Y, paradójicamente, cuando abandonó la isla empezó a explorar y a enamorarse de la literatura cubana. Según dice acertadamente la escritora Chely Lima, en este primer libro publicado por Eriginal Books, Espinosa aparece con un estilo que ha cuajado para darle un perfil muy preciso, muy suyo, a esa forma de versificar con tanta sutileza, sin amaneramientos ni excesos de palabras.

“Escribir era –y sigue siendo– una especie de conversación conmigo misma, un espacio donde intentar definir o interpretar todo aquello que acontece dentro y fuera de mi universo”, dice Espinosa, que le dedica este libro a su madre, su ejemplo de tenacidad y confianza en sí misma.

Uno de los poemas más bellos es Te conozco: He sabido de ti, mujer/ de la raíz dañada y el deshoje/ crucial para salir ilesa./ He vestido tus muertos y ungido/ con el santo óleo a las memorias... La escritora lo comenzó inspirada en la historia de alguien y, al terminarlo, notó que de cierta forma también hablaba de ella. “Hay tantos denominadores comunes con otras realidades que creemos ajenas y que realmente no lo son del todo”.

Ciertos textos fueron escritos en una época de su vida en la que enfrentaba diferentes retos, por eso en algunos asoma la incertidumbre y el cuestionamiento. “La vida para mí es un milagro, una oportunidad única de ser y hacer; nuestra responsabilidad consiste en dejar la huella de nuestra presencia de la manera más digna y hermosa que podamos”.

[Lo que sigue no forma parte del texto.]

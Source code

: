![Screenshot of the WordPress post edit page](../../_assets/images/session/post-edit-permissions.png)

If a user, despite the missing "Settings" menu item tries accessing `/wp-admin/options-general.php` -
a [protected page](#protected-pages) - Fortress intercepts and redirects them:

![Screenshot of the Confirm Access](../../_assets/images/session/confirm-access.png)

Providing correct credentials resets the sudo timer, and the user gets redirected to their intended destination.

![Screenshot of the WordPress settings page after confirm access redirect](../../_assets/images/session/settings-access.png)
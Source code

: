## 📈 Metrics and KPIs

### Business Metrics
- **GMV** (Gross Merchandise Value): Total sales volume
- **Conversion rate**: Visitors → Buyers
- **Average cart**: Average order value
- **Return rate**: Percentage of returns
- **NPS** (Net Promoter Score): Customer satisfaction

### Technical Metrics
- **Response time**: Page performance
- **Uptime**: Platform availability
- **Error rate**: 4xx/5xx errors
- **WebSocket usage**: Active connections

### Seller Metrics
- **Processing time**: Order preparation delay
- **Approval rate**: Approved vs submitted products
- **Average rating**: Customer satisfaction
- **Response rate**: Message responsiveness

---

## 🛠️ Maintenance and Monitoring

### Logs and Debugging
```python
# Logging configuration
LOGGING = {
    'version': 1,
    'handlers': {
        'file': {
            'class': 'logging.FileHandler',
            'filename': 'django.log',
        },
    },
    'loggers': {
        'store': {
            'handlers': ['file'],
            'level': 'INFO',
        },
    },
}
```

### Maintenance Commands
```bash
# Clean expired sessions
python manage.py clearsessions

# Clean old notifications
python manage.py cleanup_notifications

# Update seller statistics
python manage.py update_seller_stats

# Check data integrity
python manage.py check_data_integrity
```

Hay varios poemas en el libro dedicados a su padre, con quien tuvo una relación corta. La muerte se lo llevó pronto y la escritora se quedó con muchas preguntas, vivencias truncadas y también con muchos deseos de conocer un poco más su alma: Te tuve poco,/ y fueron cortas las palabras/ que alcanzamos a decir/ y fuerte el viento/ azotando las distancias/ que nunca salvamos…

Y Contemplación desvela la esencia de la escritora: Viajo en el sueño del agua./ Soy el sueño del agua./ La barca que reposa/ sobre el agua dormida./ Soy la visión del pez/ y su inocencia…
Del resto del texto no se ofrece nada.